Locate the string "operator" in the records below. Copy every line where it occurs.

Stored data:
◆ ◆ ◆ ◆
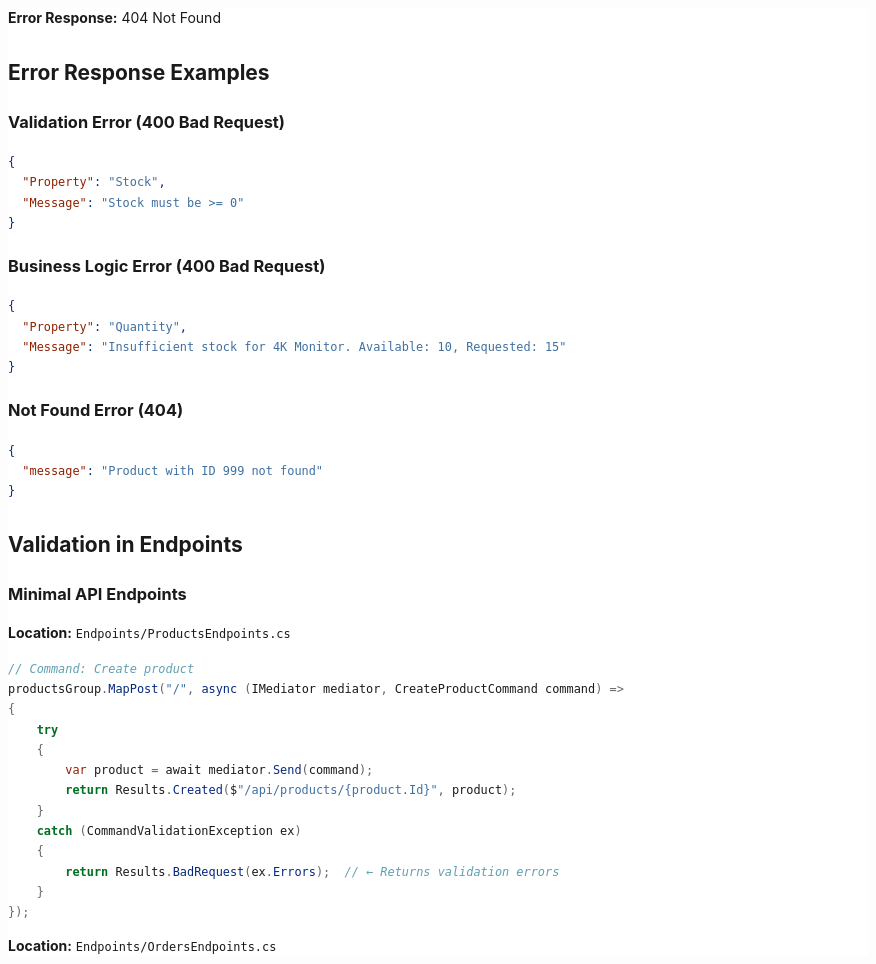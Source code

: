 **Error Response:** 404 Not Found

## Error Response Examples

### Validation Error (400 Bad Request)

```json
{
  "Property": "Stock",
  "Message": "Stock must be >= 0"
}
```

### Business Logic Error (400 Bad Request)

```json
{
  "Property": "Quantity",
  "Message": "Insufficient stock for 4K Monitor. Available: 10, Requested: 15"
}
```

### Not Found Error (404)

```json
{
  "message": "Product with ID 999 not found"
}
```

## Validation in Endpoints

### Minimal API Endpoints

**Location:** `Endpoints/ProductsEndpoints.cs`

```csharp
// Command: Create product
productsGroup.MapPost("/", async (IMediator mediator, CreateProductCommand command) =>
{
    try
    {
        var product = await mediator.Send(command);
        return Results.Created($"/api/products/{product.Id}", product);
    }
    catch (CommandValidationException ex)
    {
        return Results.BadRequest(ex.Errors);  // ← Returns validation errors
    }
});
```

**Location:** `Endpoints/OrdersEndpoints.cs`
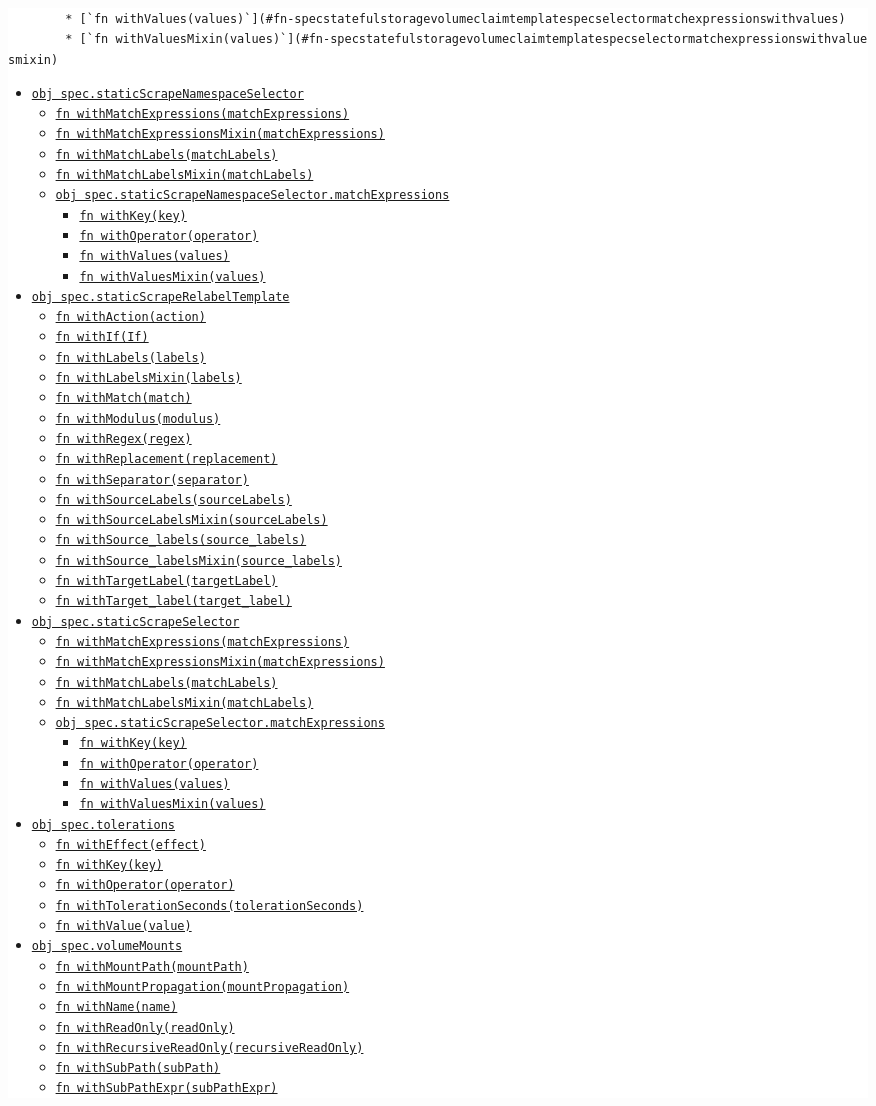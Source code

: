             * [`fn withValues(values)`](#fn-specstatefulstoragevolumeclaimtemplatespecselectormatchexpressionswithvalues)
            * [`fn withValuesMixin(values)`](#fn-specstatefulstoragevolumeclaimtemplatespecselectormatchexpressionswithvaluesmixin)
  * [`obj spec.staticScrapeNamespaceSelector`](#obj-specstaticscrapenamespaceselector)
    * [`fn withMatchExpressions(matchExpressions)`](#fn-specstaticscrapenamespaceselectorwithmatchexpressions)
    * [`fn withMatchExpressionsMixin(matchExpressions)`](#fn-specstaticscrapenamespaceselectorwithmatchexpressionsmixin)
    * [`fn withMatchLabels(matchLabels)`](#fn-specstaticscrapenamespaceselectorwithmatchlabels)
    * [`fn withMatchLabelsMixin(matchLabels)`](#fn-specstaticscrapenamespaceselectorwithmatchlabelsmixin)
    * [`obj spec.staticScrapeNamespaceSelector.matchExpressions`](#obj-specstaticscrapenamespaceselectormatchexpressions)
      * [`fn withKey(key)`](#fn-specstaticscrapenamespaceselectormatchexpressionswithkey)
      * [`fn withOperator(operator)`](#fn-specstaticscrapenamespaceselectormatchexpressionswithoperator)
      * [`fn withValues(values)`](#fn-specstaticscrapenamespaceselectormatchexpressionswithvalues)
      * [`fn withValuesMixin(values)`](#fn-specstaticscrapenamespaceselectormatchexpressionswithvaluesmixin)
  * [`obj spec.staticScrapeRelabelTemplate`](#obj-specstaticscraperelabeltemplate)
    * [`fn withAction(action)`](#fn-specstaticscraperelabeltemplatewithaction)
    * [`fn withIf(If)`](#fn-specstaticscraperelabeltemplatewithif)
    * [`fn withLabels(labels)`](#fn-specstaticscraperelabeltemplatewithlabels)
    * [`fn withLabelsMixin(labels)`](#fn-specstaticscraperelabeltemplatewithlabelsmixin)
    * [`fn withMatch(match)`](#fn-specstaticscraperelabeltemplatewithmatch)
    * [`fn withModulus(modulus)`](#fn-specstaticscraperelabeltemplatewithmodulus)
    * [`fn withRegex(regex)`](#fn-specstaticscraperelabeltemplatewithregex)
    * [`fn withReplacement(replacement)`](#fn-specstaticscraperelabeltemplatewithreplacement)
    * [`fn withSeparator(separator)`](#fn-specstaticscraperelabeltemplatewithseparator)
    * [`fn withSourceLabels(sourceLabels)`](#fn-specstaticscraperelabeltemplatewithsourcelabels)
    * [`fn withSourceLabelsMixin(sourceLabels)`](#fn-specstaticscraperelabeltemplatewithsourcelabelsmixin)
    * [`fn withSource_labels(source_labels)`](#fn-specstaticscraperelabeltemplatewithsource_labels)
    * [`fn withSource_labelsMixin(source_labels)`](#fn-specstaticscraperelabeltemplatewithsource_labelsmixin)
    * [`fn withTargetLabel(targetLabel)`](#fn-specstaticscraperelabeltemplatewithtargetlabel)
    * [`fn withTarget_label(target_label)`](#fn-specstaticscraperelabeltemplatewithtarget_label)
  * [`obj spec.staticScrapeSelector`](#obj-specstaticscrapeselector)
    * [`fn withMatchExpressions(matchExpressions)`](#fn-specstaticscrapeselectorwithmatchexpressions)
    * [`fn withMatchExpressionsMixin(matchExpressions)`](#fn-specstaticscrapeselectorwithmatchexpressionsmixin)
    * [`fn withMatchLabels(matchLabels)`](#fn-specstaticscrapeselectorwithmatchlabels)
    * [`fn withMatchLabelsMixin(matchLabels)`](#fn-specstaticscrapeselectorwithmatchlabelsmixin)
    * [`obj spec.staticScrapeSelector.matchExpressions`](#obj-specstaticscrapeselectormatchexpressions)
      * [`fn withKey(key)`](#fn-specstaticscrapeselectormatchexpressionswithkey)
      * [`fn withOperator(operator)`](#fn-specstaticscrapeselectormatchexpressionswithoperator)
      * [`fn withValues(values)`](#fn-specstaticscrapeselectormatchexpressionswithvalues)
      * [`fn withValuesMixin(values)`](#fn-specstaticscrapeselectormatchexpressionswithvaluesmixin)
  * [`obj spec.tolerations`](#obj-spectolerations)
    * [`fn withEffect(effect)`](#fn-spectolerationswitheffect)
    * [`fn withKey(key)`](#fn-spectolerationswithkey)
    * [`fn withOperator(operator)`](#fn-spectolerationswithoperator)
    * [`fn withTolerationSeconds(tolerationSeconds)`](#fn-spectolerationswithtolerationseconds)
    * [`fn withValue(value)`](#fn-spectolerationswithvalue)
  * [`obj spec.volumeMounts`](#obj-specvolumemounts)
    * [`fn withMountPath(mountPath)`](#fn-specvolumemountswithmountpath)
    * [`fn withMountPropagation(mountPropagation)`](#fn-specvolumemountswithmountpropagation)
    * [`fn withName(name)`](#fn-specvolumemountswithname)
    * [`fn withReadOnly(readOnly)`](#fn-specvolumemountswithreadonly)
    * [`fn withRecursiveReadOnly(recursiveReadOnly)`](#fn-specvolumemountswithrecursivereadonly)
    * [`fn withSubPath(subPath)`](#fn-specvolumemountswithsubpath)
    * [`fn withSubPathExpr(subPathExpr)`](#fn-specvolumemountswithsubpathexpr)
◆ ◆ ◆ ◆
EXPECTED ANSWER:
      * [`fn withOperator(operator)`](#fn-specstaticscrapenamespaceselectormatchexpressionswithoperator)
      * [`fn withOperator(operator)`](#fn-specstaticscrapeselectormatchexpressionswithoperator)
    * [`fn withOperator(operator)`](#fn-spectolerationswithoperator)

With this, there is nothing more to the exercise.